You know. . . where the such-and-such used to be

tamrawilson Uncategorized

Forty years ago my husband Tym and I moved to Catawba County.

We had both grown up in in rural Illinois, a land platted in a grid. Directions were given by the compass. Go a mile north, turn left and go three miles west. But in this booming place with a gentler climate, we learned that locals navigate by where things used to be.

Directions were given from the “old mall” (Catawba, which was still operating) and the “new mall” (Valley Hills, in the middle of nowhere.) Driving to Valley Hills sat in no-man’s land between Hickory and Newton. The only other thing out that way was Po Folks Restaurant on the corner where, later, Sagebrush and Fire Bonz used to be, before the building caught fire, literally. Today it’s where Five Guys is, not far from where Krispy Kreme used to be before it moved to Startown Road, down a piece from the big intersection near the furniture mart where the Mull’s motel, restaurant and drive-in theatre complex used to be.

After 40 years, we’ve learned how to give local directions.

Recently Tym and I drove through southwest Hickory and reminisced about what used to be along Highway 64-70. Yes, we still call it that, though the “64” was dropped years ago.

Amazingly, the former Kroger Building is still there next to Roses discount store  Back in the day, if you drove toward Hildebran,  you’d find Kathryn’s Cheese House, which seemed to be half way to Morganton. Back then there were massage parlors and adult book stores around town—not tons of them, but enough to make us wonder if the Bible Belt was a mirage.  

In 1979 there were three Belk stores: the old mall, new mall and an empty shell of a place downtown that met disaster before we arrived. I think it burned, but it was before our time. But oh, that new store! At Belk Valley Hills you could actually shop, have your purchases giftwrapped and eat lunch without leaving the store. Kathryn’s ran the eating establishment for a time. As newlyweds, we spent a lot of time in the Belk’s Budget Shop on the lower level.

For the budget-conscious, there was also Kmart and Sky City next to the A&P in the strip mall. That mall included Village Inn –the place for pizza.

Walmart wouldn’t arrive until well into the 1980s, building the store where Hamrick’s is now—that later housed Media Play.

Two of our first restaurants still exist. One is Max’s Mexican Eatery that stands alone near where Mom & Pop’s restaurant stood on real estate now occupied by the Randy Marion Sav-A-Lot dealership. On up the highway was Western Steer steakhouse and a Chinese restaurant called Fang’s.

The first breakfast we ever ate in Catawba County was at McDonald’s across from where Everett Chevrolet Buick used to be and Quality Cleaners that has cold storage for woolens and furs—which should have told us something about the local insect population. Behind McDonald’s was a textile mill, Joan Fabrics. On hot summer nights, when the doors were open, you could see people inside, running looms under florescent lights on second shift.

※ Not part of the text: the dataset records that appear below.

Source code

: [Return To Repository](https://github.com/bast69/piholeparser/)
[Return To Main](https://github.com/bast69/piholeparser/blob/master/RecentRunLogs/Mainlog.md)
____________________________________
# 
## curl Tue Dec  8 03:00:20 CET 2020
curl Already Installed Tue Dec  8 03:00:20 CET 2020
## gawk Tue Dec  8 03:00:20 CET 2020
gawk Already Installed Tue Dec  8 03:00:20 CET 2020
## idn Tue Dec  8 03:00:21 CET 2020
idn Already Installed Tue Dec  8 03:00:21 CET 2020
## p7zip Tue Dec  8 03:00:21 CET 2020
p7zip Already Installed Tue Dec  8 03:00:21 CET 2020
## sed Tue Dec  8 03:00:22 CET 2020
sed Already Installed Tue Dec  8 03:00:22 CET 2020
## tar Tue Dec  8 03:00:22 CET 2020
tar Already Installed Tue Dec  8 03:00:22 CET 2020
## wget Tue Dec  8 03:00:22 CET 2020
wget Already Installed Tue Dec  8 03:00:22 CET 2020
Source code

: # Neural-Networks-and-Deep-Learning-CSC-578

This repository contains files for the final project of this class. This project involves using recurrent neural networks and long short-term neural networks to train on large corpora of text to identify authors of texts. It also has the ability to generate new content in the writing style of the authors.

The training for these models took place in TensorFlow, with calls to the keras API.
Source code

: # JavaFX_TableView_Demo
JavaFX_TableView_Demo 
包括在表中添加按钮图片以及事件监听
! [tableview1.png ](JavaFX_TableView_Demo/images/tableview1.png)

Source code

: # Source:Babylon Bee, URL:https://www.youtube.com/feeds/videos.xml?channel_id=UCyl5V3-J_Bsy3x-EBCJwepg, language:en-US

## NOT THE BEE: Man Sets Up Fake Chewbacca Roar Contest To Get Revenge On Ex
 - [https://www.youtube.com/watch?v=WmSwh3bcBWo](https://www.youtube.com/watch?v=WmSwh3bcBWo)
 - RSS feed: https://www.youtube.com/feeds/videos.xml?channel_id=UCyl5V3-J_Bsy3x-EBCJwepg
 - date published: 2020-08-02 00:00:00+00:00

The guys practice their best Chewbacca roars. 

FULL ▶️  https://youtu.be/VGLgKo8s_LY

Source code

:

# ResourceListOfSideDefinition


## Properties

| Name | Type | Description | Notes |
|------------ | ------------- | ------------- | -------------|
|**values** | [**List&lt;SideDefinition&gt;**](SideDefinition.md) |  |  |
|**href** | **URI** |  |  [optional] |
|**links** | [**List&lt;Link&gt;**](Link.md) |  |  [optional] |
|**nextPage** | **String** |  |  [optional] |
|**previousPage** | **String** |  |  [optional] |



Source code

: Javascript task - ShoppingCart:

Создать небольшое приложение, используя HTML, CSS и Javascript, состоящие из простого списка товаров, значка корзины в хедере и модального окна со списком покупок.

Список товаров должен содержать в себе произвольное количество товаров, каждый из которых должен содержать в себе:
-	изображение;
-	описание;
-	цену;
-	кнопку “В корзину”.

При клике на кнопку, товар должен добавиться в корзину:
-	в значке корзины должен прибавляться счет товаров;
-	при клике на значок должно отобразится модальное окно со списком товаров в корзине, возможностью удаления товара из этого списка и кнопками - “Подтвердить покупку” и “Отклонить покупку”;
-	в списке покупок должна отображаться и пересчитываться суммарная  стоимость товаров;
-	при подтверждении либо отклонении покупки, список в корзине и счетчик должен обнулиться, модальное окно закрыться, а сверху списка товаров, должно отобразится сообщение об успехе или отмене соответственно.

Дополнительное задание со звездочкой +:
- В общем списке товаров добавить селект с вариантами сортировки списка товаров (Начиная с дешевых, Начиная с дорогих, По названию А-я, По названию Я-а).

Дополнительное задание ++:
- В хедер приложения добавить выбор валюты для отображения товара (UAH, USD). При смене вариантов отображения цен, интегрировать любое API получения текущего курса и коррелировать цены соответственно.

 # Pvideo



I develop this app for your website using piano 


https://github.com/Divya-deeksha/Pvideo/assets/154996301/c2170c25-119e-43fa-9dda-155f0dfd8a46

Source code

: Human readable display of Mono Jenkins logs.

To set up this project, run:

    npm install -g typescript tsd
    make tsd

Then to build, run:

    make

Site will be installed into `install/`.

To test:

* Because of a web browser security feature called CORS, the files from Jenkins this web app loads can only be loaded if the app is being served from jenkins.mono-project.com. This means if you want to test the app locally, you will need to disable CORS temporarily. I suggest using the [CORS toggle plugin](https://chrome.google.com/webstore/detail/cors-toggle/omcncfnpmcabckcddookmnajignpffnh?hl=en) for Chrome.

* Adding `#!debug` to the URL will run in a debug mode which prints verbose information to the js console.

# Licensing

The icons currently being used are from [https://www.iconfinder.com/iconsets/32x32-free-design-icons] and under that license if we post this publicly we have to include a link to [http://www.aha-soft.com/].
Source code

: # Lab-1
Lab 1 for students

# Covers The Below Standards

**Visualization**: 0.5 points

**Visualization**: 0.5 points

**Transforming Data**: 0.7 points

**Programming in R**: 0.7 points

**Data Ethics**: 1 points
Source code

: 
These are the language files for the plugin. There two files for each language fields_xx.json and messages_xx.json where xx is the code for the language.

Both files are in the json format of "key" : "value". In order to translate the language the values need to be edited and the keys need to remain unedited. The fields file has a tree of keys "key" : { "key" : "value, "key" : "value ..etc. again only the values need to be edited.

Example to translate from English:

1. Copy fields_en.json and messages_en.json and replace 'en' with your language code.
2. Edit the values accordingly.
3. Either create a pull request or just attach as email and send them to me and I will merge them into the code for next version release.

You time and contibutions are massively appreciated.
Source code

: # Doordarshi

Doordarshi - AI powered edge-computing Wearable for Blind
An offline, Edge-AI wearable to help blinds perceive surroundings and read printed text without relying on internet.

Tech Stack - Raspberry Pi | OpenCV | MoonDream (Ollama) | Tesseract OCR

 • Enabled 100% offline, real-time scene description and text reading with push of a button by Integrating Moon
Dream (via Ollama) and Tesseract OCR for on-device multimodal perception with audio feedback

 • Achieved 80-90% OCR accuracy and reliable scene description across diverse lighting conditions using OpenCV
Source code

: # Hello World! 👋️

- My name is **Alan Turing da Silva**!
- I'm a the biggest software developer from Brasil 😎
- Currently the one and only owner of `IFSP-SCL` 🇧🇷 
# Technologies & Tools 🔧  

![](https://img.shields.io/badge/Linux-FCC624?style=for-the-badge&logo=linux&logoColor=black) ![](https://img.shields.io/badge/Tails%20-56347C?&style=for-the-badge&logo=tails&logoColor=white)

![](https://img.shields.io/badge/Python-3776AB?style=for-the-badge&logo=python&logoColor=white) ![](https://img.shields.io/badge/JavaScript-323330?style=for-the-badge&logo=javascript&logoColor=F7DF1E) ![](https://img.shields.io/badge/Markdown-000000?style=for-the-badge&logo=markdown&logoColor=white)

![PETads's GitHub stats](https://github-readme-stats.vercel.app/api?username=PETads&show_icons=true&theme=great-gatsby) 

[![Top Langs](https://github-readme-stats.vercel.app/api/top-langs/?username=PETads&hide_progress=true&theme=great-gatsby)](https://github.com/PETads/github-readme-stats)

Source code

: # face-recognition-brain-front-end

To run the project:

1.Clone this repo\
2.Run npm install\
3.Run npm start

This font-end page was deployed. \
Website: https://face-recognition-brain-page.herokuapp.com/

When we came to town in June 1979—before we rented an apartment—we stayed at Howard Johnson’s, where the Wal-Mart Neighborhood Market is located on Highway 70.  I remember pickup up a copy of what I thought was the main local newspaper, the Hickory News. It was jam-packed with society news, which felt as if we’d stepped back to say, 1949.   

 It took us a bit of looking to find Hickory’s downtown—up 4th street between the Chamber of Commerce and Hickory Motor Lodge. It seemed more than strange for the downtown to be so hard to find.  Maybe the town hadn’t gotten used to the fact that 64-70 had become Hickory’s front porch that had an extension out there: Interstate 40.

Of course Hickory and Catawba County were experiencing a lot of growth and change, which made the navigation by vanished landmarks such a fool’s errand.  All the “used to be” references meant two things. 1. The place had grown and changed a lot before we got here, and 2. There was a difference between in-the-know locals and befuddled newcomers.

We came to live here on a trial basis, and the fact that we stayed four decades says something about the friendly nature of Catawba County.

Recently, I called up All Glass to have my windshield repaired. The place had moved, Tym said, so I called ahead to verify where the business was. They were behind the McDonald’s on 70, the lady said. My mental map honed in.

Are you where Joan Fabrics used to be? I asked.

Why yes, the lady said.

I may not be a local, but I’m sounding like one.